---------- Material supplied ----------

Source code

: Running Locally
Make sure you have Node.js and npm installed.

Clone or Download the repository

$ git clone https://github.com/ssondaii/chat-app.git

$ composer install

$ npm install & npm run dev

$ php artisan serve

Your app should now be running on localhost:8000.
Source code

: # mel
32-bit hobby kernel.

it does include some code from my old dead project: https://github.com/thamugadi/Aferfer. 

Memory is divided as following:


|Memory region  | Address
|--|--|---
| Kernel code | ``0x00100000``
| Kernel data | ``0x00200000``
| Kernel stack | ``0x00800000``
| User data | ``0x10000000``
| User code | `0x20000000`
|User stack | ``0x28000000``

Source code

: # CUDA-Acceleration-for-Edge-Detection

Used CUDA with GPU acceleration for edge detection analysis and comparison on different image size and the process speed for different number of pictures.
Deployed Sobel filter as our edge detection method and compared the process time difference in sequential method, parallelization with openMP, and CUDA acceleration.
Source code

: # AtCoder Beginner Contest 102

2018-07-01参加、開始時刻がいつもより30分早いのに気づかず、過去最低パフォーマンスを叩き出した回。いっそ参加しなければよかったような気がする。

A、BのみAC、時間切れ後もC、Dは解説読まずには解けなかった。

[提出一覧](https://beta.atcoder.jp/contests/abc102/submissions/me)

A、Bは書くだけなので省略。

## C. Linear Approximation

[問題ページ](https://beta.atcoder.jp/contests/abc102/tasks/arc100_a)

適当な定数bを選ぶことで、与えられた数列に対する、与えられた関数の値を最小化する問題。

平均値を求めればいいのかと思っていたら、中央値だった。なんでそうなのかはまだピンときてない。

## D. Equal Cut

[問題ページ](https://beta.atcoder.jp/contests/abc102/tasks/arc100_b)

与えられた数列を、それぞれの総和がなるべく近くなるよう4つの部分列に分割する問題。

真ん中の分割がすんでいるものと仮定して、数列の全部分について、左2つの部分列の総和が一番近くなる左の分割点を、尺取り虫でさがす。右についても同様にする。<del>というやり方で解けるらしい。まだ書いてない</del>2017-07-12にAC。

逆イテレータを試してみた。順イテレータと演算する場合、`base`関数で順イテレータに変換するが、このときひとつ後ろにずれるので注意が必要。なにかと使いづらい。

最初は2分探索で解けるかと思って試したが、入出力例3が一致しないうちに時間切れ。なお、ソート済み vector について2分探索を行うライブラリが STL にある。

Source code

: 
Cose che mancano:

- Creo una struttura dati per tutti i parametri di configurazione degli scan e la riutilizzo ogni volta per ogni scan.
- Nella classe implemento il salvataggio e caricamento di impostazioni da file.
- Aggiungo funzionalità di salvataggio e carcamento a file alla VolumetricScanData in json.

----------

Copy out, from the data above, every line holding the word "process".

Used CUDA with GPU acceleration for edge detection analysis and comparison on different image size and the process speed for different number of pictures.
Deployed Sobel filter as our edge detection method and compared the process time difference in sequential method, parallelization with openMP, and CUDA acceleration.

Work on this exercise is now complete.